Pur configurando dei modelli
parzialmente differenti, le esperienze di sanità territoriale fin qui sviluppate dalle
Regioni italiane sono oggi attraversate tutte da un grande processo di mutamento, in
seguito al rilancio della sanità territoriale che si è imposto dopo la crisi Covid. Si
tratta in potenza di un ripensamento dell’organizzazione sanitaria e sociosanitaria
complessiva, così come prevista dal Piano nazionale di ripresa e resilienza (PNRR) e dal
d.m. 77/2022 che ha istituito Case di comunità (CDC), Ospedali di comunità (ODC) e
Centrali operative territoriali (COT) come forme di organizzazione della sanità di base
su tutto il territorio nazionale.
Qui si aprono quindi diversi scenari
possibili. Anche alla luce delle differenze emerse nei modelli regionali di sanità
territoriale, possiamo individuare tre possibili traiettorie che il cantiere messo in
moto dal PNRR può innescare nelle diverse regioni. Una prima traiettoria ricalca la
forma delle attuali CDS emiliane e della Medicina di gruppo integrata
¶{p. 150}del Veneto, nella quale viene garantito l’accesso e
l’integrazione tra servizi sanitari e sociosanitari e il case
management della cronicità con una quantità variabile di servizi erogati
e di presa in carico della fragilità e della non autosufficienza. Una seconda
traiettoria è quella che contempla una maggiore integrazione tra dimensione sanitaria e
dimensione sociale, dove cioè servizi sanitari, sociosanitari e servizi sociali vengono
gestiti in modo congiunto, come in parte avviene nelle Società della salute toscane, con
diversi livelli di integrazione operativa e istituzionale tra autorità sanitarie di
origine regionale e autorità delle politiche sociali di origine comunale. Una terza
traiettoria è quella nella quale, come avviene nell’esperienza friulana delle microaree,
oltre all’integrazione fra aspetti sociosanitari e socioassistenziali, è presente la
partecipazione dei cittadini. Ciò implica l’assunzione di una postura proattiva da parte
dei servizi, una presa di distanza dal frame sanitario da parte degli operatori e una
valorizzazione delle reti sociali territoriali nel lavoro di promozione della salute e
di prevenzione.
3. Salute e territorio nel PNRR: il contesto lombardo
L’approfondimento del contesto
lombardo può aiutare a mettere a fuoco alcuni nodi dell’evoluzione della sanità
territoriale nel post-pandemia in quanto, proprio qui, si sono manifestati più che
altrove i limiti dei modelli sanitari orientati al mercato e «ospedalocentrici».

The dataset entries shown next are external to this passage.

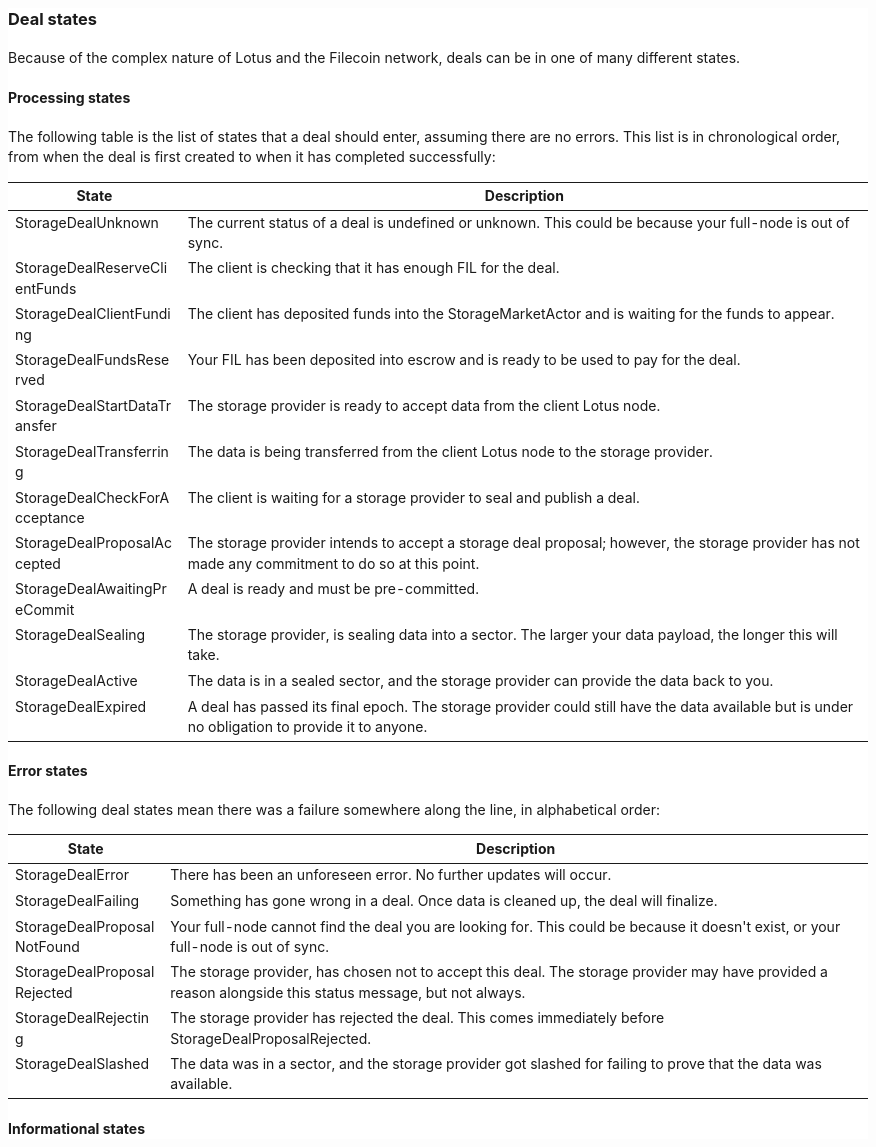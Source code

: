 ### Deal states

Because of the complex nature of Lotus and the Filecoin network, deals can be in one of many different states.

#### Processing states

The following table is the list of states that a deal should enter, assuming there are no errors. This list is in chronological order, from when the deal is first created to when it has completed successfully:

| State | Description |
| --- | --- |
| StorageDealUnknown | The current status of a deal is undefined or unknown. This could be because your full-node is out of sync. |
| StorageDealReserveClientFunds | The client is checking that it has enough FIL for the deal.|
| StorageDealClientFunding | The client has deposited funds into the StorageMarketActor and is waiting for the funds to appear. |
| StorageDealFundsReserved | Your FIL has been deposited into escrow and is ready to be used to pay for the deal. |
| StorageDealStartDataTransfer | The storage provider is ready to accept data from the client Lotus node. |
| StorageDealTransferring | The data is being transferred from the client Lotus node to the storage provider. |
| StorageDealCheckForAcceptance | The client is waiting for a storage provider to seal and publish a deal. |
| StorageDealProposalAccepted | The storage provider intends to accept a storage deal proposal; however, the storage provider has not made any commitment to do so at this point. |
| StorageDealAwaitingPreCommit | A deal is ready and must be pre-committed. |
| StorageDealSealing | The storage provider, is sealing data into a sector. The larger your data payload, the longer this will take. |
| StorageDealActive | The data is in a sealed sector, and the storage provider can provide the data back to you. |
| StorageDealExpired | A deal has passed its final epoch. The storage provider could still have the data available but is under no obligation to provide it to anyone. |

#### Error states

The following deal states mean there was a failure somewhere along the line, in alphabetical order:

| State | Description |
| --- | --- |
| StorageDealError | There has been an unforeseen error. No further updates will occur. |
| StorageDealFailing | Something has gone wrong in a deal. Once data is cleaned up, the deal will finalize. |
| StorageDealProposalNotFound | Your full-node cannot find the deal you are looking for. This could be because it doesn't exist, or your full-node is out of sync. |
| StorageDealProposalRejected | The storage provider, has chosen not to accept this deal. The storage provider may have provided a reason alongside this status message, but not always. |
| StorageDealRejecting | The storage provider has rejected the deal. This comes immediately before StorageDealProposalRejected. |
| StorageDealSlashed | The data was in a sector, and the storage provider got slashed for failing to prove that the data was available. |

#### Informational states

«La Lombardia, che ha fatto
dell’eccellenza ospedaliera una bandiera in tutto il mondo, si è scoperta quasi
totalmente sguarnita dal punto di vista dell’assistenza sul territorio. E se la prima
può permettere a un sistema di reggere sul fronte della cura, non può fare altrettanto
sul fronte della prevenzione»
[2]
.
Perciò, in Lombardia, la sfida del
rilancio di un sistema di sanità territoriale risulta più ardua e più decisiva che in
altri contesti. Si tratta infatti di innescare un processo di
¶{p. 151}institution building che può assumere
connotazioni più o meno inclusive della cittadinanza locale.